Well, The New York Times has given us yet another look at the sausage-making at Fox Corporation’s HQ—and yes, it’s really fucking gross. You see, normally a news network that scooped every other outlet on one of the biggest election stories of the year would be beaming with pride. But not Fox. After the network correctly called Arizona on election night for President Joe Biden, its leaders went into a panic. Because the very last thing Fox viewers want is the unvarnished truth. In fact, the backlash to Fox’s objectively reporting empirical facts was so severe, the network held emergency meetings to ensure it would never happen again.
[O]n Monday, Nov. 16, 2020, Suzanne Scott, the chief executive of Fox News Media, and Jay Wallace, the network’s president, convened a Zoom meeting for an extraordinary discussion with an unusual goal, according to a recording of the call reviewed by The New York Times: How to keep from angering the network’s conservative audience again by calling an election for a Democrat before the competition.
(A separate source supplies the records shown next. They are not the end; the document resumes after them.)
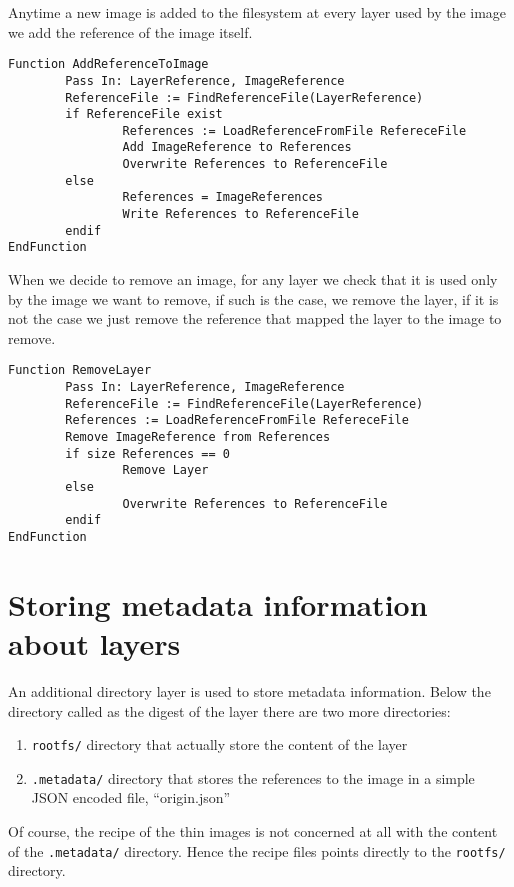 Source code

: Anytime a new image is added to the filesystem at every layer used by the image we add the reference of the image itself.

\begin{lstlisting}[caption={Algorithm to add an image reference to the layer metadata}, label={lst:add-image-reference-to-layer}]
Function AddReferenceToImage
        Pass In: LayerReference, ImageReference
        ReferenceFile := FindReferenceFile(LayerReference)
        if ReferenceFile exist
                References := LoadReferenceFromFile RefereceFile
                Add ImageReference to References
                Overwrite References to ReferenceFile
        else 
                References = ImageReferences
                Write References to ReferenceFile
        endif
EndFunction
\end{lstlisting}

When we decide to remove an image, for any layer we check that it is used only by the image we want to remove, if such is the case, we remove the layer, if it is not the case we just remove the reference that mapped the layer to the image to remove.

\begin{lstlisting}[caption={Algorithm to remove an image from the filesystem}, label={lst:remove-layer}]
Function RemoveLayer
        Pass In: LayerReference, ImageReference
        ReferenceFile := FindReferenceFile(LayerReference)
        References := LoadReferenceFromFile RefereceFile
        Remove ImageReference from References
        if size References == 0
                Remove Layer
        else
                Overwrite References to ReferenceFile
        endif
EndFunction
\end{lstlisting}


\section{Storing metadata information about layers}

An additional directory layer is used to store metadata information. 
Below the directory called as the digest of the layer there are two more directories: 
\begin{enumerate} 
        \item \texttt{rootfs/} directory that actually store the content of the layer
        \item \texttt{.metadata/} directory that stores the references to the image in a simple JSON encoded file, “origin.json” 
\end{enumerate}

Of course, the recipe of the thin images is not concerned at all with the content of the \texttt{.metadata/} directory. Hence the recipe files points directly to the \texttt{rootfs/} directory.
Maybe, the Fox executives mused, they should abandon the sophisticated new election-projecting system in which Fox had invested millions of dollars and revert to the slower, less accurate model. Or maybe they should base calls not solely on numbers but on how viewers might react. Or maybe they should delay calls, even if they were right, to keep the audience in suspense and boost viewership.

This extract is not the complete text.